Molto più di un bar
di Bianca Macerini Papini
Un bar, un luogo di mezzo, terra di nessuno dove entrano ed escono storie, dove ci si incontra e ci si scontra, dove può non avvenire niente, oppure può succedere di tutto. Perché il bar, a teatro, non è solo un bar. È quello che accade ogni giorno in un bar a essere sorprendente; quello che accade alle persone che passano di lì. Ai personaggi di Animali da bar, spettacolo di Carrozzeria Orfeo.
Si tratta di “animali” in perenne lotta con gli altri che tentano di difendersi oscurando così il conflitto con sé stessi. Un teatro “sociale”, esistenziale, quello del drammaturgo e regista Gabriele Di Luca, che si focalizza essenzialmente sugli esseri umani. Un teatro in cui nessuno è protagonista e tutti sono vinti dalla vita. Per risultarne meno sopraffatti i personaggi si aggrappano all’alcool, al razzismo, alle illusioni, all’odio, guidati da un dolore che non riescono a canalizzare, un dolore che può sfociare in violenza. Verso sé stessi, come accade al personaggio di Sciacallo, che cerca continuamente di suicidarsi, o a quello di Mirka, che mette in affitto il proprio utero pur bevendo troppo. Oppure una violenza che può indirizzarsi verso gli altri, come accade al Vecchio, personaggio che non si rivela mai e che tuttavia si sente, tramite uno walkie talkie, prendersela con gli extracomunitari. In questo microcosmo tra l’umano e il ferino vi è anche Swarovski, scrittore maledetto che sputa sentenze. E poi ancora Milo, imprenditore fallito, ma tenace, di un’azienda di pompe funebri per animali, e Colpo di Frusta, buddhista difensore del Tibet che viene picchiato dalla moglie.

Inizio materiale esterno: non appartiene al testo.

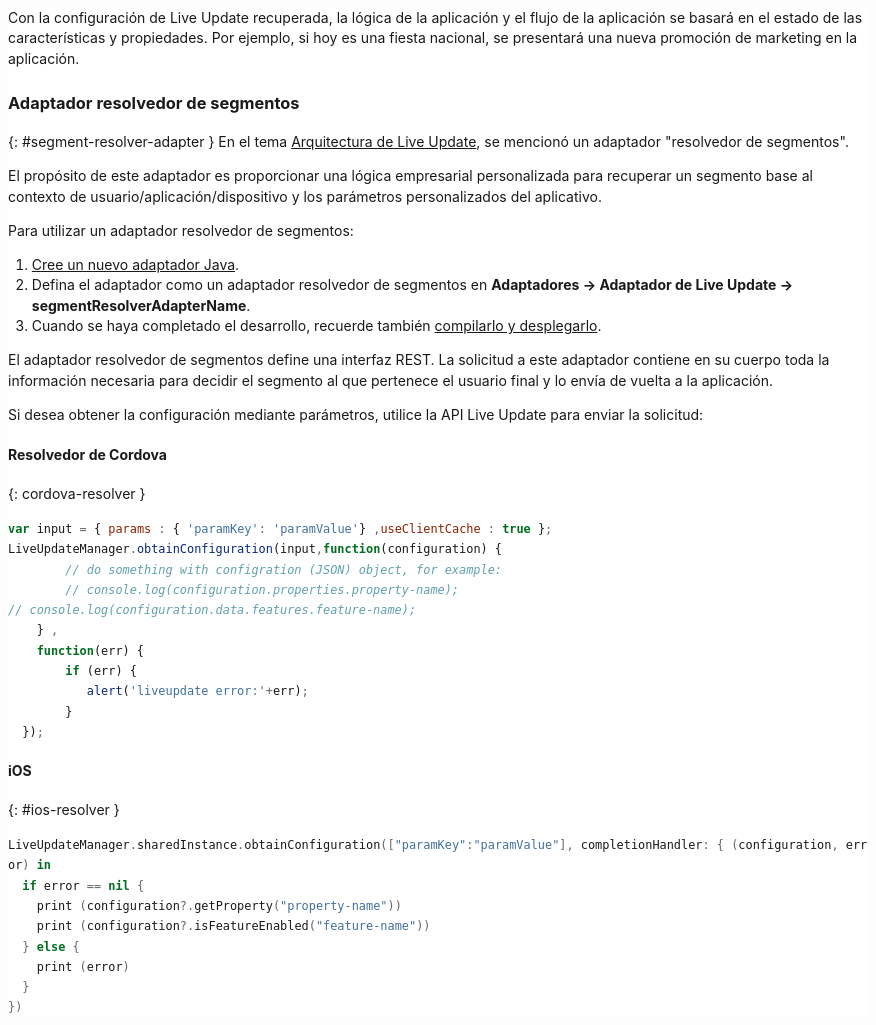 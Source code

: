 Con la configuración de Live Update recuperada, la lógica de la aplicación y el flujo de la aplicación se basará en el estado de las características y propiedades.
Por ejemplo, si hoy es una fiesta nacional, se presentará una nueva promoción de marketing en la aplicación.


### Adaptador resolvedor de segmentos
{: #segment-resolver-adapter }
En el tema [Arquitectura de Live Update](#live-update-architecture), se mencionó un adaptador "resolvedor de segmentos".
  
El propósito de este adaptador es proporcionar una lógica empresarial personalizada para recuperar un segmento base al contexto de usuario/aplicación/dispositivo y los parámetros personalizados del aplicativo.


Para utilizar un adaptador resolvedor de segmentos:


1. [Cree un nuevo adaptador Java](../../adapters/creating-adapters/).
2. Defina el adaptador como un adaptador resolvedor de segmentos en **Adaptadores → Adaptador de Live Update → segmentResolverAdapterName**.
3. Cuando se haya completado el desarrollo, recuerde también [compilarlo y desplegarlo](../../adapters/creating-adapters/).


El adaptador resolvedor de segmentos define una interfaz REST.
La solicitud a este adaptador contiene en su cuerpo toda la información necesaria para decidir el segmento al que pertenece el usuario final y lo envía de vuelta a la aplicación.


Si desea obtener la configuración mediante parámetros, utilice la API Live Update para enviar la solicitud:


#### Resolvedor de Cordova
{: cordova-resolver }
```javascript
var input = { params : { 'paramKey': 'paramValue'} ,useClientCache : true };                                                                                                    
LiveUpdateManager.obtainConfiguration(input,function(configuration) {
        // do something with configration (JSON) object, for example:
        // console.log(configuration.properties.property-name);                                                                                                             // console.log(configuration.data.features.feature-name);                                                                                                        
    } ,
    function(err) {
        if (err) {
           alert('liveupdate error:'+err);
        }
  });
```

#### iOS
{: #ios-resolver }
```swift
LiveUpdateManager.sharedInstance.obtainConfiguration(["paramKey":"paramValue"], completionHandler: { (configuration, error) in
  if error == nil {
    print (configuration?.getProperty("property-name"))
    print (configuration?.isFeatureEnabled("feature-name"))
  } else {
    print (error)
  }
})
```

Gli attori – Pier Luigi Pasino, Beatrice Schiros, la voce di Alessandro Haber, Paolo Li Volsi, lo stesso Gabriele Di Luca e Massimiliano Setti – con la loro spontanea comicità riescono a instaurare un rapporto di fiducia con lo spettatore, generando empatia nella risata, ma anche nella commozione e nei momenti più amari, che non mancano. A legare tutti i personaggi di questa messinscena è la fragilità, minimo comune denominatore dell’umanità intera. E sul palco può essere manifestata e rappresentata senza alcun limite. Per questo Di Luca descrive il suo teatro come “pericoloso”, perché libero di esprimersi, di far vedere il bello, il brutto, il marcio della vita attraverso storie autentiche.
Questo ammasso di verità investe il pubblico come una valanga, grazie al ritmo sincopato della messinscena cui si alternano momenti di pausa, nei quali le luci si fanno ora più calde ora più fredde, alzandosi e abbassandosi, scandendo così il giorno e la notte, momenti di tensione e altri di distensione. Il bancone del bar è ricreato al centro della scena mediante una struttura in legno; dall’alto scendono tre lunghe lampadine, sulla destra si trova un tavolino con due sedie e sulla sinistra un bagno. Il tutto appare piuttosto malconcio, ricreando fedelmente l’atmosfera di un bar di paese dove si finisce stanchi la sera a bere un boccale di birra. Anche gli abiti di scena contribuiscono a dipingere il quadro, scelti a pennello per esaltare le personalità dei personaggi. Basti pensare al look trasgressivo (chiodo e anfibi total black) di Sciacallo, o a quello impeccabile di Milo, uomo d’affari in giacca e cravatta.
Animali da bar ha inizio con la scena di Mirka che sta partorendo proprio al di sopra del bancone, un’anticipazione di quanto avverrà nel finale. Una cornice, questa, a cui viene aggiunto un epilogo d’impatto: durante la scena del parto – identica a quella incipitaria – tutto si blocca. Swarovski prende le redini del racconto e si rivolge al pubblico, svelandogli il futuro di ciascun personaggio. Così a mano a mano i protagonisti si voltano di spalle. La loro storia si è esaurita. Ognuno prende la propria strada. C’è chi è morto, chi ce l’ha fatta, chi non si sa, e chi come Swarovski si è ribellato al sistema: non scriverà mai il libro sulla Grande Guerra che il suo editore gli ha commissionato, perché la guerra di cui lui vuole parlare è un’altra. È una guerra attuale, viva, urgente: è quella che si combatte ogni giorno nei bar di tutto il mondo.